The thing with groups like Queen is that their legacy is so damn good, there will always be multifarious ways of recycling it and long-time fans, like myself and many others, will still enjoy bits of it. However, this exercise seems pretty superfluous to me, musically. Obviously it functions as a movie sountrack, but as regards the musical content, it is a bit here and there, for me. I have all the tracks, and all the live ones apart from the “Live Aid” ones, so it is those I am interested in, and in the studio tracks which have received some re-tweaking.

So I won’t particularly go through the album track by track, but pick out those tracks which are of interest to me.

At the beginning, it is nice to hear the Twentieth Century Fox theme with a bit of added Queen guitar. The majestic “Somebody To Love”, though, seems to be the same to me. The studio tracks are the Bob Ludwig 2011 remasters, which all sound superb, anyway. They are the definitive ones, no need for any further messing around with.
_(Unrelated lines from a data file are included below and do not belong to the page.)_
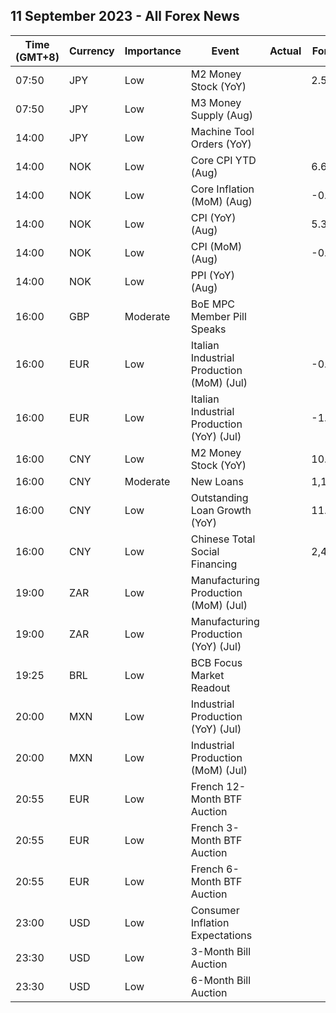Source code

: ## 11 September 2023 - All Forex News

| Time (GMT+8) | Currency | Importance | Event | Actual | Forecast | Previous |
|------|----------|------------|-------|--------|----------|----------|
| 07:50 | JPY | Low | M2 Money Stock (YoY) |  | 2.5% | 2.4% |
| 07:50 | JPY | Low | M3 Money Supply (Aug) |  |  | 2,112.5% |
| 14:00 | JPY | Low | Machine Tool Orders (YoY) |  |  | -19.8% |
| 14:00 | NOK | Low | Core CPI YTD (Aug) |  | 6.6% | 6.4% |
| 14:00 | NOK | Low | Core Inflation (MoM) (Aug) |  | -0.3% | 0.9% |
| 14:00 | NOK | Low | CPI (YoY) (Aug) |  | 5.3% | 5.4% |
| 14:00 | NOK | Low | CPI (MoM) (Aug) |  | -0.4% | 0.4% |
| 14:00 | NOK | Low | PPI (YoY) (Aug) |  |  | -35.4% |
| 16:00 | GBP | Moderate | BoE MPC Member Pill Speaks |  |  |  |
| 16:00 | EUR | Low | Italian Industrial Production (MoM) (Jul) |  | -0.3% | 0.5% |
| 16:00 | EUR | Low | Italian Industrial Production (YoY) (Jul) |  | -1.7% | -0.8% |
| 16:00 | CNY | Low | M2 Money Stock (YoY) |  | 10.7% | 10.7% |
| 16:00 | CNY | Moderate | New Loans |  | 1,150.0B | 345.9B |
| 16:00 | CNY | Low | Outstanding Loan Growth (YoY) |  | 11.1% | 11.1% |
| 16:00 | CNY | Low | Chinese Total Social Financing |  | 2,460.0B | 528.2B |
| 19:00 | ZAR | Low | Manufacturing Production (MoM) (Jul) |  |  | 1.2% |
| 19:00 | ZAR | Low | Manufacturing Production (YoY) (Jul) |  |  | 5.5% |
| 19:25 | BRL | Low | BCB Focus Market Readout |  |  |  |
| 20:00 | MXN | Low | Industrial Production (YoY) (Jul) |  |  | 3.7% |
| 20:00 | MXN | Low | Industrial Production (MoM) (Jul) |  |  | 0.6% |
| 20:55 | EUR | Low | French 12-Month BTF Auction |  |  | 3.609% |
| 20:55 | EUR | Low | French 3-Month BTF Auction |  |  | 3.657% |
| 20:55 | EUR | Low | French 6-Month BTF Auction |  |  | 3.657% |
| 23:00 | USD | Low | Consumer Inflation Expectations |  |  | 3.5% |
| 23:30 | USD | Low | 3-Month Bill Auction |  |  | 5.315% |
| 23:30 | USD | Low | 6-Month Bill Auction |  |  | 5.300% |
Now, “Doing All Right” is a song from “Queen” that I have always liked and I was interested to hear the new remix of it. It is great to hear Tim Staffell “rejoin” on vocals and the new mix has even more of a trippy, dreamy folk-rock feel but thankfully it has kept the heavy guitar and drum part from the middle in it, which sounds sumptuously powerful. I am a “heavy” Queen fan as opposed to a “whimsical” one, as my reviews of all the individual albums state ad nauseam.

The “Keep Yourself Alive” live recording I already have, but it still good to hear it in isolation. The sound quality and muscularity is excellent. Great bass on it, and drums too. “Killer Queen” as presented here, has a few additional Brian May guitar bits stapled on rather pointlessly, in my opinion (maybe, although listening to it again, I'm not sure there are any changes) Anyway, I don’t subscribe to the view that May’s tinkering is some insult to Mercury’s memory, however, any more than the remixing of “Doing All Right” is. On this occasion, I simply don’t think there was any particular need for it.

It is good to have a thumping rocking live version of the lyrically-preposterous “Fat Bottomed Girls”, as the studio version has always come up short, for me, due to its odd verse/chorus sound imbalances.

“We Will Rock You (movie mix)” is a mix of studio and live versions of the song, which, personally, I can’t really see the point of. Either have it as a studio version or a live one.

Now, the “Live Aid” material. Because “We Will Rock You” and “Crazy Little Thing Called Love” are included in other versions they are not included, which is a shame, as I would have liked the whole performance. It is great to hear the crowd’s cheer as they launch into “Radio Ga Ga”. Such memories of watching it on the day and my pleasure at seeing my old seventies favourites giving it some. Until that point I had been a bit underwhelmed. After sitting through Nik Kershaw, Paul Young and Howard Jones can you blame me? That “Hammer To Fall” riff changed all that. What is the quote? Oh yes - “sheer bloody poetry”. Freddie strutting around during this stole the show.

The remixed version of “Don’t Stop Me Now” was included previously on the remaster of “Jazz”. It is beautifully heavy. Love it.

All in all, I am not quite sure of the point of this, other than its purpose as a soundtrack. “Greatest Hits” type customers will want the actual greatest hits. I guess this is just of interest to completists, to be honest. I have to say that the sound quality throughout the whole album is absolutely top notch.